Exercise goal - Look down the entries below and report how many lines hold the string "tenta"; write nothing else.

[[ Given data open ]]

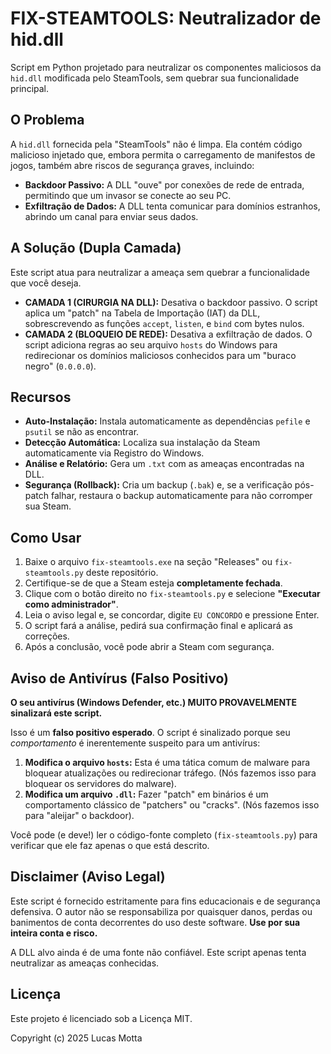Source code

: # FIX-STEAMTOOLS: Neutralizador de hid.dll

Script em Python projetado para neutralizar os componentes maliciosos da `hid.dll` modificada pelo SteamTools, sem quebrar sua funcionalidade principal.

## O Problema

A `hid.dll` fornecida pela "SteamTools" não é limpa. Ela contém código malicioso injetado que, embora permita o carregamento de manifestos de jogos, também abre riscos de segurança graves, incluindo:

* **Backdoor Passivo:** A DLL "ouve" por conexões de rede de entrada, permitindo que um invasor se conecte ao seu PC.
* **Exfiltração de Dados:** A DLL tenta comunicar para domínios estranhos, abrindo um canal para enviar seus dados.

## A Solução (Dupla Camada)

Este script atua para neutralizar a ameaça sem quebrar a funcionalidade que você deseja.

* **CAMADA 1 (CIRURGIA NA DLL):** Desativa o backdoor passivo. O script aplica um "patch" na Tabela de Importação (IAT) da DLL, sobrescrevendo as funções `accept`, `listen`, e `bind` com bytes nulos.
* **CAMADA 2 (BLOQUEIO DE REDE):** Desativa a exfiltração de dados. O script adiciona regras ao seu arquivo `hosts` do Windows para redirecionar os domínios maliciosos conhecidos para um "buraco negro" (`0.0.0.0`).

## Recursos

* **Auto-Instalação:** Instala automaticamente as dependências `pefile` e `psutil` se não as encontrar.
* **Detecção Automática:** Localiza sua instalação da Steam automaticamente via Registro do Windows.
* **Análise e Relatório:** Gera um `.txt` com as ameaças encontradas na DLL.
* **Segurança (Rollback):** Cria um backup (`.bak`) e, se a verificação pós-patch falhar, restaura o backup automaticamente para não corromper sua Steam.

## Como Usar

1.  Baixe o arquivo `fix-steamtools.exe` na seção "Releases" ou `fix-steamtools.py` deste repositório.
2.  Certifique-se de que a Steam esteja **completamente fechada**.
3.  Clique com o botão direito no `fix-steamtools.py` e selecione **"Executar como administrador"**.
4.  Leia o aviso legal e, se concordar, digite `EU CONCORDO` e pressione Enter.
5.  O script fará a análise, pedirá sua confirmação final e aplicará as correções.
6.  Após a conclusão, você pode abrir a Steam com segurança.


## Aviso de Antivírus (Falso Positivo)

**O seu antivírus (Windows Defender, etc.) MUITO PROVAVELMENTE sinalizará este script.**

Isso é um **falso positivo esperado**. O script é sinalizado porque seu *comportamento* é inerentemente suspeito para um antivírus:

1.  **Modifica o arquivo `hosts`:** Esta é uma tática comum de malware para bloquear atualizações ou redirecionar tráfego. (Nós fazemos isso para bloquear os servidores do malware).
2.  **Modifica um arquivo `.dll`:** Fazer "patch" em binários é um comportamento clássico de "patchers" ou "cracks". (Nós fazemos isso para "aleijar" o backdoor).

Você pode (e deve!) ler o código-fonte completo (`fix-steamtools.py`) para verificar que ele faz apenas o que está descrito.

## Disclaimer (Aviso Legal)

Este script é fornecido estritamente para fins educacionais e de segurança defensiva. O autor não se responsabiliza por quaisquer danos, perdas ou banimentos de conta decorrentes do uso deste software. **Use por sua inteira conta e risco.**

A DLL alvo ainda é de uma fonte não confiável. Este script apenas tenta neutralizar as ameaças conhecidas.

## Licença

Este projeto é licenciado sob a Licença MIT. 

Copyright (c) 2025 Lucas Motta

[[ Given data closed ]]

Exercise solution - 2